If you do, you just might end up with your name in an opinion like this one.  It's not a pretty sight.  Here are some of the gems from the opinion about the value of the Proposition 65 settlement in the matter of Consumer Defense Group v. Rental Housing Industry Members:

"...[I]nstead of $540,000, this legal work merited an award closer to a dollar ninety-eight."

"But when litigation is as easy as shooting the side of a barn, drawing circles around the bullet holes and then claiming you hit the bull's eye ... only the most minimal attorneys fees are conscionable."

"At oral argument, Anthony G. Graham proudly proclaimed that he was a 'bounty hunter.  The statute was created for me.'  We will have more to say about exactly who Proposition 65 was created for later, but it wasn't bounty hunters."  First clue:  the Court believes it was created to protect the general public.

"We are not the first to use the allusion to extortion to describe this litigation." 

And that's just the light stuff.  Presiding Justice David Sills has some strong opinions about what he calls the "shakedown litigation" of Proposition 65, and lets the Plaintiff have it with both barrels.  To add insult to injury, he dismisses the two related cases in Footnote 23, the final footnote in the opinion.  Not many cases get dismissed after an appeal, and even less by way of a footnote.  Justice Sill's parting shot in the footnote?  "... we leave the parties in pari delicto."

I'm surprised he didn't also award attorneys fees to the Attorney General, who objected to the settlements and filed this appeal. 

The problem started when the Consumer Defense Group sent a batch of Notices of Intent to Sue to various apartment owners around the state, and then entered into settlements designed to provide the maximum protection from future Prop 65 litigation.  The real problem came, however, when CDG and the law firm accepted some $540,000 in attorneys fees to provide the protection.  The Court accused CDG and Mr.
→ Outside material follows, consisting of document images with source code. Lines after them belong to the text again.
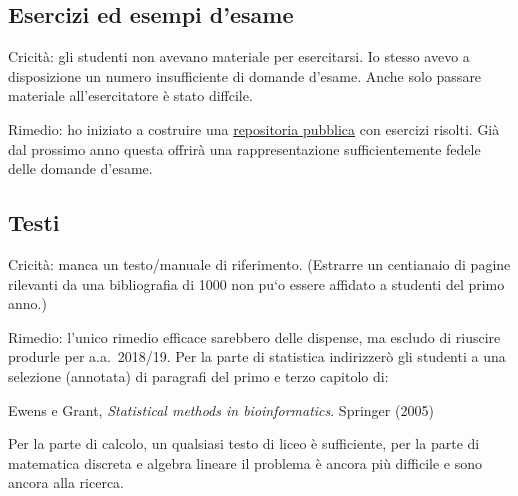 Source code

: \documentclass[10pt]{article}
\begin{document}
\subsection{Esercizi ed esempi d'esame}

Cricità: gli studenti non avevano materiale per esercitarsi. Io stesso avevo a disposizione un numero insufficiente di domande d'esame. Anche solo passare materiale all'esercitatore è stato diffcile.

Rimedio: ho iniziato a costruire una \href{https://github.com/domenicozambella/teaching/tree/master/Statistica}{repositoria pubblica\/} con esercizi risolti. Già dal prossimo anno questa offrirà una rappresentazione sufficientemente fedele delle domande d'esame. 


\subsection{Testi}

Cricità: manca un testo/manuale di riferimento. (Estrarre un centianaio di pagine rilevanti da una bibliografia di 1000 non pu`o essere affidato a studenti del primo anno.)

Rimedio: l'unico rimedio efficace sarebbero delle dispense, ma escludo di riuscire produrle per a.a.~2018/19. Per la parte di statistica indirizzer\`o gli studenti a una selezione (annotata) di paragrafi del primo e terzo capitolo di:

Ewens e Grant, \textit{Statistical methods in bioinformatics}. Springer (2005)

Per la parte di calcolo, un qualsiasi testo di liceo è sufficiente, per la parte di matematica discreta e algebra lineare il problema è ancora più difficile e sono ancora alla ricerca. 
\end{document}
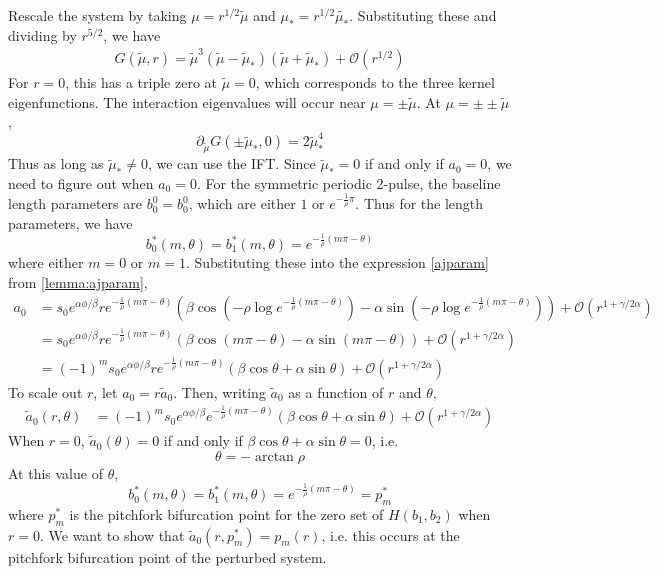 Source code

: \documentclass[thesis.tex]{subfiles}
\begin{document}
Rescale the system by taking $\mu = r^{1/2} \tilde{\mu}$ and $\mu_* = r^{1/2} \tilde{\mu_*}$. Substituting these and dividing by $r^{5/2}$, we have
\begin{equation*}
\begin{aligned}
G(\tilde{\mu}, r) = \tilde{\mu}^3 (\tilde{\mu} - \tilde{\mu}_*)(\tilde{\mu} + \tilde{\mu}_*) + \mathcal{O}( r^{1/2} ) 
\end{aligned}
\end{equation*}
For $r = 0$, this has a triple zero at $\tilde{\mu} = 0$, which corresponds to the three kernel eigenfunctions. The interaction eigenvalues will occur near $\mu = \pm \tilde{\mu}$. At $\mu = \pm \pm \tilde{\mu}$, 
\[
\partial_{\tilde{\mu}}G(\pm \tilde{\mu}_*, 0) = 2 \tilde{\mu}_*^4
\]
Thus as long as $\tilde{\mu}_* \neq 0$, we can use the IFT. Since $\tilde{\mu}_* = 0$ if and only if $a_0 = 0$, we need to figure out when $a_0 = 0$. For the symmetric periodic 2-pulse, the baseline length parameters are $b_0^0 = b_0^0$, which are either $1$ or $e^{-\frac{1}{\rho} \pi}$. Thus for the length parameters, we have
\[
b_0^*(m, \theta) = b_1^*(m, \theta) = e^{-\frac{1}{\rho}(m \pi - \theta) }
\]
where either $m = 0$ or $m = 1$. Substituting these into the expression \cref{ajparam} from \cref{lemma:ajparam}, 
\begin{align*}
a_0 &= s_0 e^{\alpha \phi/\beta} r e^{-\frac{1}{\rho}(m \pi - \theta) } \left( \beta \cos\left(-\rho \log e^{-\frac{1}{\rho}(m \pi - \theta) } \right) - \alpha \sin \left(-\rho \log e^{-\frac{1}{\rho}(m \pi - \theta) } \right) \right) + \mathcal{O}(r^{1+\gamma/2\alpha}) \\
&= s_0 e^{\alpha \phi/\beta} r e^{-\frac{1}{\rho}(m \pi - \theta) } \left( \beta \cos\left( m \pi - \theta \right) - \alpha \sin \left( m \pi - \theta \right) \right) + \mathcal{O}(r^{1+\gamma/2\alpha}) \\
&= (-1)^m s_0 e^{\alpha \phi/\beta} r e^{-\frac{1}{\rho}(m \pi - \theta) } \left( \beta \cos \theta + \alpha \sin \theta \right) + \mathcal{O}(r^{1+\gamma/2\alpha}) 
\end{align*}
To scale out $r$, let $a_0 = r \tilde{a}_0$. Then, writing $\tilde{a}_0$ as a function of $r$ and $\theta$,
\begin{align*}
\tilde{a}_0(r, \theta)
&= (-1)^m s_0 e^{\alpha \phi/\beta} e^{-\frac{1}{\rho}(m \pi - \theta) } \left( \beta \cos \theta + \alpha \sin \theta \right) + \mathcal{O}(r^{1+\gamma/2\alpha}) 
\end{align*}
When $r = 0$, $\tilde{a}_0(\theta) = 0$ if and only if $\beta \cos \theta + \alpha \sin \theta = 0$, i.e.
\[
\theta = -\arctan \rho
\]
At this value of $\theta$,
\[
b_0^*(m, \theta) = b_1^*(m, \theta)= e^{-\frac{1}{\rho}(m \pi - \theta)} = p^*_m
\]
where $p^*_m$ is the pitchfork bifurcation point for the zero set of $H(b_1, b_2)$ when $r = 0$. We want to show that $\tilde{a}_0(r, p^*_m) = p_m(r)$, i.e. this occurs at the pitchfork bifurcation point of the perturbed system.
\end{document}
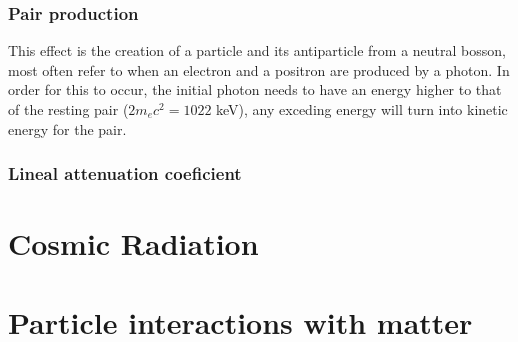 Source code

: \subsubsection{Pair production}

This effect is the creation of a particle and its antiparticle from a neutral bosson, most often refer to when an electron and a positron are produced by a photon. In order for this to occur, the initial photon needs to have an energy higher to that of the resting pair ($2m_e c^2=1022$ \unit{\kilo\eV}), any exceding energy will turn into kinetic energy for the pair. 

\subsubsection{Lineal attenuation coeficient}

\section{Cosmic Radiation}

\section{Particle interactions with matter} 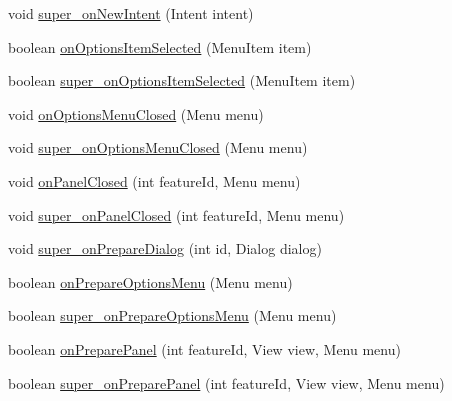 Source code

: \begin{DoxyCompactItemize}
\item 
void \hyperlink{classorg_1_1qtproject_1_1qt5_1_1android_1_1bindings_1_1_qt_activity_afb8a02b6c2e3c8e868f8cce113f50b18}{super\+\_\+on\+New\+Intent} (Intent intent)
\item 
boolean \hyperlink{classorg_1_1qtproject_1_1qt5_1_1android_1_1bindings_1_1_qt_activity_a1062f0dfba41ba945835041b94bfe4fa}{on\+Options\+Item\+Selected} (Menu\+Item item)
\item 
boolean \hyperlink{classorg_1_1qtproject_1_1qt5_1_1android_1_1bindings_1_1_qt_activity_aab1ebb0d4fe4429af0b9e79a4a6295ad}{super\+\_\+on\+Options\+Item\+Selected} (Menu\+Item item)
\item 
void \hyperlink{classorg_1_1qtproject_1_1qt5_1_1android_1_1bindings_1_1_qt_activity_aad115f4cdaebb71916b85ac6309a83c4}{on\+Options\+Menu\+Closed} (Menu menu)
\item 
void \hyperlink{classorg_1_1qtproject_1_1qt5_1_1android_1_1bindings_1_1_qt_activity_abd8ef4d5f57f3046c3065cbe806f690b}{super\+\_\+on\+Options\+Menu\+Closed} (Menu menu)
\item 
void \hyperlink{classorg_1_1qtproject_1_1qt5_1_1android_1_1bindings_1_1_qt_activity_a2b39eac5b8b7003b20171ddce6b16e37}{on\+Panel\+Closed} (int feature\+Id, Menu menu)
\item 
void \hyperlink{classorg_1_1qtproject_1_1qt5_1_1android_1_1bindings_1_1_qt_activity_a5f9ad8da2fcebff92ef8c86583091d75}{super\+\_\+on\+Panel\+Closed} (int feature\+Id, Menu menu)
\item 
void \hyperlink{classorg_1_1qtproject_1_1qt5_1_1android_1_1bindings_1_1_qt_activity_aacc652635f4bf45e2fa182dc44e8df13}{super\+\_\+on\+Prepare\+Dialog} (int id, Dialog dialog)
\item 
boolean \hyperlink{classorg_1_1qtproject_1_1qt5_1_1android_1_1bindings_1_1_qt_activity_a71a7e747de798c51b6a385b5e8a99c61}{on\+Prepare\+Options\+Menu} (Menu menu)
\item 
boolean \hyperlink{classorg_1_1qtproject_1_1qt5_1_1android_1_1bindings_1_1_qt_activity_a9f7f63be6b9a75253b784e80bfa74f69}{super\+\_\+on\+Prepare\+Options\+Menu} (Menu menu)
\item 
boolean \hyperlink{classorg_1_1qtproject_1_1qt5_1_1android_1_1bindings_1_1_qt_activity_a668c15554849a0bce9422eb709b5cacc}{on\+Prepare\+Panel} (int feature\+Id, View view, Menu menu)
\item 
boolean \hyperlink{classorg_1_1qtproject_1_1qt5_1_1android_1_1bindings_1_1_qt_activity_ab8af6f3b5a5b4547829dc68e7c31fd86}{super\+\_\+on\+Prepare\+Panel} (int feature\+Id, View view, Menu menu)

\end{DoxyCompactItemize}
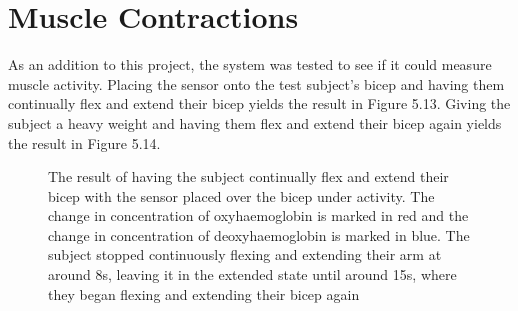 \section{Muscle Contractions}

As an addition to this project, the system was tested to see if it could measure muscle activity. Placing the sensor onto the test subject's bicep and having them continually flex and extend their bicep yields the result in Figure 5.13. Giving the subject a heavy weight and having them flex and extend their bicep again yields the result in Figure 5.14.

\begin{figure}[htp]
\centering
{}
\caption[Bicep Measurements with Continuous Flexion and Extension]{The result of having the subject continually flex and extend their bicep with the sensor placed over the bicep under activity. The change in concentration of oxyhaemoglobin is marked in red and the change in concentration of deoxyhaemoglobin is marked in blue. The subject stopped continuously flexing and extending their arm at around 8s, leaving it in the extended state until around 15s, where they began flexing and extending their bicep again}
\end{figure}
Graham of falsification of time records and of not actually undertaking the required investigations that led to the lawsuits.  Ouch.

The undoing of the lawsuits, however, was the Notice of Intent to Sue.  It was so vague that in the Court's opinion, it could apply to every building in the state.  If you occasionally read opinions and want to know what upsets appellate justices, this one is in the must-read category, if not also for the more casual style of writing that's coming out of this District.